(1 May 2013) SHOTLIST
1. Wide of protesters on streets of Dhaka
2. Various of protesters chanting
3. Mid protesters and placard showing victims of building collapse
4. Protester with placard reading: (English) Female workers are the Heart of Garments Industry"
5. Rear shot of protesters
6. Wide top shot of protesters
7. Wide of banners carried by protesters
8. Mid of protesters
9. Various of protesters
10. Protester in street wearing chains
11. Mid of women protesters
12. SOUNDBITE: (Bangla) Nazma Akhtar, leader of a garment workers' union
"We demand wages to earn our livelihood. With the wages they give us it is very difficult to live.

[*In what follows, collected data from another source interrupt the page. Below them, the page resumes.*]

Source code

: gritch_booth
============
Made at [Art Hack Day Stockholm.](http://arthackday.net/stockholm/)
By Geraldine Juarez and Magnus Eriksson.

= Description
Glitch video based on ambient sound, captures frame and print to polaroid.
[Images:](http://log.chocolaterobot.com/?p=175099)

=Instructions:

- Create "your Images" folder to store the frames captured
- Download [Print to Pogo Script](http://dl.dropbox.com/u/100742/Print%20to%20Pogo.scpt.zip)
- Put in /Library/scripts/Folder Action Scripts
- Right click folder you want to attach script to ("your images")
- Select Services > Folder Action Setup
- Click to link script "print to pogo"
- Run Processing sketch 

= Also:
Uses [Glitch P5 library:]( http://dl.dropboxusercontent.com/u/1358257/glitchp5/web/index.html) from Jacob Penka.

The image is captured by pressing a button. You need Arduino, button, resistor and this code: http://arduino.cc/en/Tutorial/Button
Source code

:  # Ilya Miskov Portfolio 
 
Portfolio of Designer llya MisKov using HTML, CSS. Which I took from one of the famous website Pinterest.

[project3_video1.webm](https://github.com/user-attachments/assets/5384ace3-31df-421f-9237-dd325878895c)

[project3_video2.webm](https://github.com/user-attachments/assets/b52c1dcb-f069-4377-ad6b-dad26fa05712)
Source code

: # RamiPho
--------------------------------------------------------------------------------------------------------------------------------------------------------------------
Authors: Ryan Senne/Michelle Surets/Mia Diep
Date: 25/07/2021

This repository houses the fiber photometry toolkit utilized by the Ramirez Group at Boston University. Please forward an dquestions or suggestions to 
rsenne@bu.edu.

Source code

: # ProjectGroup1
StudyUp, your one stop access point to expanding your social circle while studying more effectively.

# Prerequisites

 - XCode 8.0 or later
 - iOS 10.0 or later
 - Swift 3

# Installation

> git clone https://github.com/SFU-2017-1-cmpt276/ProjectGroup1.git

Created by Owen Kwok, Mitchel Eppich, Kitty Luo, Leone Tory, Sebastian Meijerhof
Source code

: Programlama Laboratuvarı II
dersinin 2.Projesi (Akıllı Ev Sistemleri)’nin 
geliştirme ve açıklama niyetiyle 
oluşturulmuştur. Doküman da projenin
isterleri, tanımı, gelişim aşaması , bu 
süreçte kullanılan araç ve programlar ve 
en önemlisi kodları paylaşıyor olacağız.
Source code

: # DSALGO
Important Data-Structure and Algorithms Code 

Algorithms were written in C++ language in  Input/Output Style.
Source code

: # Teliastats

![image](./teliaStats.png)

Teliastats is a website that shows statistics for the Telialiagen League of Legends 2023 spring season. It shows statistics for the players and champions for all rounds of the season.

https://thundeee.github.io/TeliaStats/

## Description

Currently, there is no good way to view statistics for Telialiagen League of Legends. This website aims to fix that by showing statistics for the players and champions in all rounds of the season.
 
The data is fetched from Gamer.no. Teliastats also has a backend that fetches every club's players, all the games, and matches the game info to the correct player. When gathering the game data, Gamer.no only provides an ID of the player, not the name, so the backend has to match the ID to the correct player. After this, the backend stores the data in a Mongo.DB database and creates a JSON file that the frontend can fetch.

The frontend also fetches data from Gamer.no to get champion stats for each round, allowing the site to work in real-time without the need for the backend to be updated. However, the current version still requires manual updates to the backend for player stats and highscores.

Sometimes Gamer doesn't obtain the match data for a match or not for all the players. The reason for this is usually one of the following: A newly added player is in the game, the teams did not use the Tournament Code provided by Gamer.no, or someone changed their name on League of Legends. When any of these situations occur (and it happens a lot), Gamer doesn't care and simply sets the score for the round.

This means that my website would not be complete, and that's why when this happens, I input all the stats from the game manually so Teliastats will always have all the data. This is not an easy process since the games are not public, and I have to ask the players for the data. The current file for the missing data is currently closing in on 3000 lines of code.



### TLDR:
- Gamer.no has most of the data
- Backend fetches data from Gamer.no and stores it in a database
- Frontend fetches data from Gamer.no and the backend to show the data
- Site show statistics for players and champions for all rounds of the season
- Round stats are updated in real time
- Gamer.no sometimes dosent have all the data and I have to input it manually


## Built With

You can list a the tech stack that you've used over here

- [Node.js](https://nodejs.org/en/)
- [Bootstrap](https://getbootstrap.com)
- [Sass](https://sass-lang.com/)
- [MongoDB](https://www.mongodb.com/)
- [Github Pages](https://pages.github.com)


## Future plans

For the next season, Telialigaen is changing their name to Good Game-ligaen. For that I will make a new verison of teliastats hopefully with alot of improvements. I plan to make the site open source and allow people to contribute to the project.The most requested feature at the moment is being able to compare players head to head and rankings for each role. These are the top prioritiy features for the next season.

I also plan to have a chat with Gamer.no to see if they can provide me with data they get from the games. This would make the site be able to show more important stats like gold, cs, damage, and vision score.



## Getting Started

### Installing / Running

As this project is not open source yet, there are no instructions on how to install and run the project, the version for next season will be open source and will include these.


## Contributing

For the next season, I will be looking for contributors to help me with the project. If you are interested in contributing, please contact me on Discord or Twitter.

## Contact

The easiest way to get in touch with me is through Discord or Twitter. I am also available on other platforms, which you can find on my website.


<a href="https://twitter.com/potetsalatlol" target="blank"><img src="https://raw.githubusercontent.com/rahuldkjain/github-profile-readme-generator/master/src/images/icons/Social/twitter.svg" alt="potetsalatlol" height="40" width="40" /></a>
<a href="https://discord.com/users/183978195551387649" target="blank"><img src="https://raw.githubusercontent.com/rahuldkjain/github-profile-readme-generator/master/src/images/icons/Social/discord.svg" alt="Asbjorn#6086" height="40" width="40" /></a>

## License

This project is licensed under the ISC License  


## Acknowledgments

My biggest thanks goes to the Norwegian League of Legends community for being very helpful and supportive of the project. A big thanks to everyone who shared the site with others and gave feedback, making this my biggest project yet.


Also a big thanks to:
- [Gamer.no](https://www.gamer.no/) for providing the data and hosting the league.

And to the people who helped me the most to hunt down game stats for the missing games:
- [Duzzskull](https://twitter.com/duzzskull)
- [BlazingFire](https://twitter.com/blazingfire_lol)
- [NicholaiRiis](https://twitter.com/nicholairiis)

On May Day, we also demand full compensation from the factory owners who are killing the workers."
13. Mid of women protesters chanting slogans and demanding death penalty for the building owner
STORYLINE:
Thousands of workers paraded through central Dhaka on Wednesday, using May Day to press home demands for safety at work and for the death penalty for the owner of a garment factory building that collapsed last week in the country's worst industrial disaster.
At least 386 people were killed and 2500 more injured last Wednesday, April 24, when the building in the Savar suburb of Dhaka collapsed.
A raucous procession of workers on foot, pickup trucks and motorcycles wound its way through central Dhaka on Wednesday.
They waved the national flag and banners, beat drums and chanted slogans calling for the building owner to face the death penalty.
May Day protests, customarily an opportunity for workers in this impoverished South Asian nation to vent their grievances, has taken on a poignant significance this year following last week's disaster, when the illegally constructed 8-story Rana Plaza collapsed, bringing down with it five garment factories.
Garment workers' union leader Nazma Akhtar, leader said protesters were demanding "full compensation from the factory owners who are killing the workers."
The disaster was the deadliest to hit Bangladesh's garment industry, which is worth 20 (b) billion US dollars annually and supplies global retailers, surpassing a fire in a clothes factory in November when 112 people were killed.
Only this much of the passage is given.